A round-up of the most significant developments shaping the global economy over the past week.

United States: Inflation Relief and a Mixed Start to Earnings Season
U.S. markets ended the week on a mixed note as investors balanced encouraging inflation data with the early signals from corporate earnings. Large-cap indexes paused after recent record highs, while smaller and mid-sized companies continued to outperform. This suggests investors are rotating toward value-oriented and domestically focused stocks rather than high-growth names.
The most important development came from inflation data. Core consumer prices rose at their slowest annual pace since early 2021, easing concerns that inflation could reaccelerate. This reinforces expectations that the Federal Reserve may be closer to cutting interest rates later this year. Producer prices, which measure costs at the wholesale level, ticked higher mainly due to energy prices, but did not change the broader picture of gradually cooling inflation.
Earnings season began with mixed reactions. Shares of JPMorgan and Citigroup fell after reporting lower profits, while Morgan Stanley and Goldman Sachs gained on stronger-than-expected results. Technology sentiment improved after Taiwan Semiconductor posted a sharp rise in profits, boosting confidence in artificial intelligence-related investments.
Housing data also surprised positively. New and existing home sales beat expectations, supported by falling mortgage rates that are approaching 6%. In fixed income, municipal and corporate bonds outperformed U.S. Treasuries as investor demand remained strong.
Europe: Growth Returns, Industry Stabilizes, and Trade Opens New Doors
European markets posted modest gains overall, supported by improving economic data and stabilizing industrial activity.

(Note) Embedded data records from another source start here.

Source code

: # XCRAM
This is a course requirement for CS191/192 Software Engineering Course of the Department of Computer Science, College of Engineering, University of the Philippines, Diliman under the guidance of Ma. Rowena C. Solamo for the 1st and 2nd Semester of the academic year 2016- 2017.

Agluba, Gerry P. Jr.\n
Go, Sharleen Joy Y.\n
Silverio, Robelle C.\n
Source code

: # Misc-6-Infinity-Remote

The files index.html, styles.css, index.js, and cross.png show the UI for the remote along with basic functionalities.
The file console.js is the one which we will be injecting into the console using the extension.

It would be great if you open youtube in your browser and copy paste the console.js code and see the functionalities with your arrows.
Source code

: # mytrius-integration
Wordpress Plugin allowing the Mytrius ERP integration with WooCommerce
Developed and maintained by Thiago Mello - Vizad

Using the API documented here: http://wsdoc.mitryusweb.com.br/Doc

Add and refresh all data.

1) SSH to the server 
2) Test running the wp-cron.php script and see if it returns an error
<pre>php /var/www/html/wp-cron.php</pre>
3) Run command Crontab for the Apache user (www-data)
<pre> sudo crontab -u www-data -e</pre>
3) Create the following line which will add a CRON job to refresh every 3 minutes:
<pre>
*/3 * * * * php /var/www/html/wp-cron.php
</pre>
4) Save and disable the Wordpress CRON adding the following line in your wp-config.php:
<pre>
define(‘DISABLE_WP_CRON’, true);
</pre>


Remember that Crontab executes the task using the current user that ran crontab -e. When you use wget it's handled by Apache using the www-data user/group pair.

Germany delivered a key positive surprise as its economy expanded for the first time in three years, ending a prolonged recession. Growth was driven mainly by higher household and government spending, although exports weakened due to U.S. tariffs, a stronger euro, and competition from China. As a result, Germany’s trade surplus fell sharply, reflecting a shift toward more domestically driven growth.

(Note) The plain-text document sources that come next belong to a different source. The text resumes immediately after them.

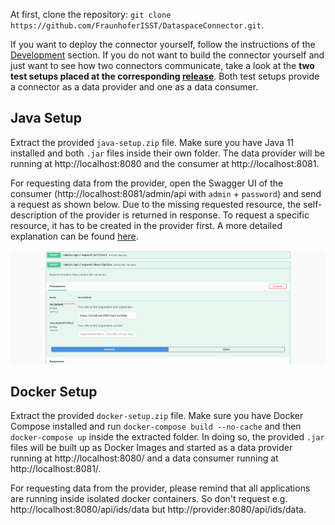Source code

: At first, clone the repository: `git clone https://github.com/FraunhoferISST/DataspaceConnector.git`.

If you want to deploy the connector yourself, follow the instructions of the [Development](https://github.com/FraunhoferISST/DataspaceConnector/wiki/development) 
section. If you do not want to build the connector yourself and just want to see how two connectors 
communicate, take a look at the **two test setups placed at the corresponding 
[release](https://github.com/FraunhoferISST/DataspaceConnector/releases)**. 
Both test setups provide a connector as a data provider and one as a data consumer.

## Java Setup

Extract the provided `java-setup.zip` file. Make sure you have Java 11 installed and both `.jar` files 
inside their own folder. The data provider will be running at http://localhost:8080 and the consumer 
at http://localhost:8081.

For requesting data from the provider, open the Swagger UI of the consumer 
(http://localhost:8081/admin/api with `admin` + `password`) and send a request as shown below. 
Due to the missing requested resource, the self-description of the provider is returned in response. 
To request a specific resource, it has to be created in the provider first.
A more detailed explanation can be found [here](https://github.com/FraunhoferISST/DataspaceConnector/wiki/ids-communication-guide).

![Data Request from Consumer to Provider](images/api-v1/example.png)

## Docker Setup 

Extract the provided `docker-setup.zip` file. Make sure you have Docker Compose installed and run 
`docker-compose build --no-cache` and then `docker-compose up` inside the extracted folder. 
In doing so, the provided `.jar` files will be built up as Docker Images and started as a data 
provider running at http://localhost:8080/ and a data consumer running at http://localhost:8081/.

For requesting data from the provider, please remind that all applications are running inside 
isolated docker containers. So don't request e.g. http://localhost:8080/api/ids/data but http://provider:8080/api/ids/data.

The United Kingdom also returned to growth, with GDP rising in November after two months of contraction. Services and manufacturing led the recovery, helped by the reopening of major auto factories after a cyberattack earlier in the year. This eased fears that the UK economy was slipping back into recession.
Across the euro area, industrial output rose for a third consecutive month, and investor confidence improved to its highest level since mid-2025. These signals suggest that Europe’s manufacturing sector may be stabilizing after a difficult period.
On the trade front, the European Union provisionally endorsed a landmark free trade agreement with South America’s Mercosur bloc. Once implemented, the deal will remove tariffs on over 90% of trade and could significantly expand export opportunities for European companies, strengthening long-term growth prospects.
Asia and Global Developments: Politics, Policy, and Trade Shape Markets
In Asia, Japan stood out as a strong performer. Stock markets rose sharply on news that Prime Minister Sanae Takaichi is preparing to call a snap election. Investors expect that a clear political mandate would allow for more aggressive fiscal spending, benefiting sectors such as artificial intelligence, defense, and energy. The yen weakened initially on the news but later stabilized after government officials signaled readiness to intervene if currency moves became excessive. Bond yields rose as markets priced in the possibility of increased government borrowing and earlier interest rate hikes.
China’s markets moved in different directions. Mainland shares declined after regulators tightened margin lending rules to curb speculative trading, while Hong Kong stocks advanced. The policy shift reflects concern about the rapid rise in stock prices and high levels of investor borrowing.
China’s trade data remained strong. Exports grew at their fastest pace in three months, and the country recorded a record trade surplus for 2025. While this highlights China’s manufacturing strength, it also raises the risk of renewed trade tensions as Chinese exports expand into emerging markets.
Globally, bond markets were stable, with corporate and municipal bonds outperforming government debt as investors continued to seek yield in a gradually easing interest rate environment.
Looking Ahead –
This week’s developments point to a cautiously improving global outlook. Inflation in the U.S. is easing, Europe is showing signs of recovery, and Asia remains driven by political and policy shifts. While risks remain, particularly around trade and geopolitics, markets are increasingly focused on the prospect of slower inflation and more supportive growth conditions in the months ahead.